Einer Kommunikation, die der Diversität im Alter gerecht wird, hat sich der Kommunikationsleitfaden verschrieben, der vom Bundesseniorenministerium veröffentlicht wurde. „Ältere Menschen kommen medial relativ selten vor, und wenn, fallen die Darstellungen tendenziell eher negativ aus, punktuell aber auch übertrieben positiv, sodass sie nicht selten unauthentisch wirken“, stellt die Autorin Prof. Dr. Eva-Marie Kessler in der Publikation fest. Der Leitfaden hat das Ziel, für medialen Ageismus in Wort und Bild zu sensibilisieren und eine wissenschaftlich fundierte Hilfestellung zu geben. Zielgruppe sind daher Akteur*innen aus dem Medienbereich, aber auch Menschen, die im Kontext von Senior*innenarbeit kommunizieren.

Als typisch nennt der Leitfaden beispielsweise das sogenannte „Othering“ in der Kommunikation über das Alter, also das Sprechen im Sinne von „den Anderen“. „Die Älteren“ oder „Die alte Generation“ sind Beispiele dafür. Als Alternative dazu wird vorgeschlagen, von „Menschen im höheren und höchsten Lebensalter“ oder „Menschen (zum Beispiel) über 70 Jahren“ zu sprechen.
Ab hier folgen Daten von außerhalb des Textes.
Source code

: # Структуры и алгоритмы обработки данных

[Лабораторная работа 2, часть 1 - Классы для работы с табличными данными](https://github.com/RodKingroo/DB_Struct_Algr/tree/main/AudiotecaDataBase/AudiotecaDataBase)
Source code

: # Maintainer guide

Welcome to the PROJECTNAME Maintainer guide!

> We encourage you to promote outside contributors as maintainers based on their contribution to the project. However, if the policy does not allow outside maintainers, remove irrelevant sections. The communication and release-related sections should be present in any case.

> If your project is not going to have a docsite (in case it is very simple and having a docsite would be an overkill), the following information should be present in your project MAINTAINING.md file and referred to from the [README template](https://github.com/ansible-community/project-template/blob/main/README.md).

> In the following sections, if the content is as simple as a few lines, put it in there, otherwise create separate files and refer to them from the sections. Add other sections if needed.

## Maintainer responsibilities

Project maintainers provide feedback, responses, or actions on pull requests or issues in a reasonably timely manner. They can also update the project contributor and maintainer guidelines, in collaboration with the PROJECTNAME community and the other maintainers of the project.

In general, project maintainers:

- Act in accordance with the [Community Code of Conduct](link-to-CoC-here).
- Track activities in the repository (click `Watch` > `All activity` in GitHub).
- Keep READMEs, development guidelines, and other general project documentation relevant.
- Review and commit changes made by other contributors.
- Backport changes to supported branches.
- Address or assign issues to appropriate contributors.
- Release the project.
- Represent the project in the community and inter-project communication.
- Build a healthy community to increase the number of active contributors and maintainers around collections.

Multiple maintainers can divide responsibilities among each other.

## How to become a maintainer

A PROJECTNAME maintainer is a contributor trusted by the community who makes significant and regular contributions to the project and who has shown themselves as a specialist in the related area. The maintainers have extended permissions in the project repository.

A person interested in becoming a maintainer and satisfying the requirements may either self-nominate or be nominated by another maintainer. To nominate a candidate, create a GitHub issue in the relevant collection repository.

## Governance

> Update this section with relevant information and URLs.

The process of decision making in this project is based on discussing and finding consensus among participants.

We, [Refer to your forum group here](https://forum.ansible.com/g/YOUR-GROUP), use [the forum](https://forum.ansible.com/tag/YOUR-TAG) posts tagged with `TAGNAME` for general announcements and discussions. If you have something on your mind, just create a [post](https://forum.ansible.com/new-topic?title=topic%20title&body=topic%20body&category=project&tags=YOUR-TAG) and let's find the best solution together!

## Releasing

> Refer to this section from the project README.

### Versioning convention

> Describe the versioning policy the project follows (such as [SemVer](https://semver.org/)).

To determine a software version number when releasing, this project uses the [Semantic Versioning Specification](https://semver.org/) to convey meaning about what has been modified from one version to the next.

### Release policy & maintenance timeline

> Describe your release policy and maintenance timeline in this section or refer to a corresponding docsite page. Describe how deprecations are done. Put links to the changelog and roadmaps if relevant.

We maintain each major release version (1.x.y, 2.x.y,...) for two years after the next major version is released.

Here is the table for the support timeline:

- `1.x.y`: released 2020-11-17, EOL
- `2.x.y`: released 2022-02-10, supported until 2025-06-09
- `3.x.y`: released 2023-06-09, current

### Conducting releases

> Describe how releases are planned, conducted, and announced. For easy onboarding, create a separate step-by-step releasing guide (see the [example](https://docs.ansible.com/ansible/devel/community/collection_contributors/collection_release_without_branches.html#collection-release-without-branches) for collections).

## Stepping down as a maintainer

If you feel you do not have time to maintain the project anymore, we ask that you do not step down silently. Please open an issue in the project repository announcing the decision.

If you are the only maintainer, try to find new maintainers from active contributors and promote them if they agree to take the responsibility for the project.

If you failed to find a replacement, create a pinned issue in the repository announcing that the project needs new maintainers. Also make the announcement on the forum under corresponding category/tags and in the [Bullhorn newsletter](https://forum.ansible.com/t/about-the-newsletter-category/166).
Auch apokalyptische Bilder vom Altern wie „Die überalterte Gesellschaft“ oder „Demographische Alterung“ sollten laut Leitfaden durch ein Verständnis des demographischen Wandel als gestaltbare Chance abgelöst werden (z.B. „Die Gesellschaft des längeren Lebens“).

Beispiele für Ageismus in Bildform sind typische defizitäre Darstellungen, die häufig Zeitungsartikel zum Thema Alter bebildern und ältere Menschen zum Beispiel mit Gehwagen im Krankenhaus zeigen. Die Autorin des Kommunikationsleitfadens kritisiert: „Statt Gesichtern sieht man oft nur einzelne Körperteile – häufig faltige, knöchrige Hände. Typischerweise kommen solche anonym anmutenden Fotos im Zusammenhang mit Problemen bei der Finanzierung der sozialen Sicherungssysteme und der Pflege zum Einsatz.“

Diese und weitere Beispiele zur Sensibilisierung der Sprache finden Sie in dem Kommunikationsleitfaden „‚Altern - ältere Menschen - demografischer Wandel‘ in Sprache und Bild“. Die Broschüre ist Teil des Programms Altersbilder des Bundesministerium für Familie, Senioren, Frauen und Jugend.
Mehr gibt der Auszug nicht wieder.